Exercise: Transcribe the following entries word for word; no picture is to appear in the copy.

Document images with source code:
*** Begin section ***

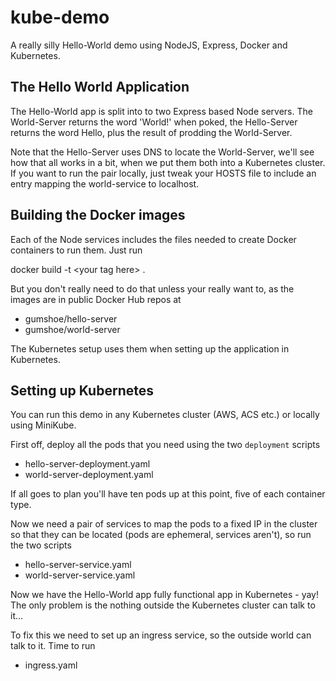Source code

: # kube-demo

A really silly Hello-World demo using NodeJS, Express, Docker and Kubernetes.

## The Hello World Application

The Hello-World app is split into to two Express based Node servers. The World-Server returns the word 'World!' when poked, the Hello-Server returns the word Hello, plus the result of prodding the World-Server.

Note that the Hello-Server uses DNS to locate the World-Server, we'll see how that all works in a bit, when we put them both into a Kubernetes cluster. If you want to run the pair locally, just tweak your HOSTS file to include an entry mapping the world-service to localhost.

## Building the Docker images

Each of the Node services includes the files needed to create Docker containers to run them. Just run

docker build -t &lt;your tag here&gt; .

But you don't really need to do that unless your really want to, as the images are in public Docker Hub repos at

* gumshoe/hello-server
* gumshoe/world-server

The Kubernetes setup uses them when setting up the application in Kubernetes.

## Setting up Kubernetes

You can run this demo in any Kubernetes cluster (AWS, ACS etc.) or locally using MiniKube.

First off, deploy all the pods that you need using the two `deployment` scripts

* hello-server-deployment.yaml
* world-server-deployment.yaml

If all goes to plan you'll have ten pods up at this point, five of each container type.

Now we need a pair of services to map the pods to a fixed IP in the cluster so that they can be located (pods are ephemeral, services aren't), so run the two scripts

* hello-server-service.yaml
* world-server-service.yaml

Now we have the Hello-World app fully functional app in Kubernetes - yay! The only problem is the nothing outside the Kubernetes cluster can talk to it...

To fix this we need to set up an ingress service, so the outside world can talk to it. Time to run

* ingress.yaml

*** End section ***

Solution to the exercise:
Source code

: # kube-demo

A really silly Hello-World demo using NodeJS, Express, Docker and Kubernetes.

## The Hello World Application

The Hello-World app is split into to two Express based Node servers. The World-Server returns the word 'World!' when poked, the Hello-Server returns the word Hello, plus the result of prodding the World-Server.

Note that the Hello-Server uses DNS to locate the World-Server, we'll see how that all works in a bit, when we put them both into a Kubernetes cluster. If you want to run the pair locally, just tweak your HOSTS file to include an entry mapping the world-service to localhost.

## Building the Docker images

Each of the Node services includes the files needed to create Docker containers to run them. Just run

docker build -t &lt;your tag here&gt; .

But you don't really need to do that unless your really want to, as the images are in public Docker Hub repos at

* gumshoe/hello-server
* gumshoe/world-server

The Kubernetes setup uses them when setting up the application in Kubernetes.

## Setting up Kubernetes

You can run this demo in any Kubernetes cluster (AWS, ACS etc.) or locally using MiniKube.

First off, deploy all the pods that you need using the two `deployment` scripts

* hello-server-deployment.yaml
* world-server-deployment.yaml

If all goes to plan you'll have ten pods up at this point, five of each container type.

Now we need a pair of services to map the pods to a fixed IP in the cluster so that they can be located (pods are ephemeral, services aren't), so run the two scripts

* hello-server-service.yaml
* world-server-service.yaml

Now we have the Hello-World app fully functional app in Kubernetes - yay! The only problem is the nothing outside the Kubernetes cluster can talk to it...

To fix this we need to set up an ingress service, so the outside world can talk to it. Time to run

* ingress.yaml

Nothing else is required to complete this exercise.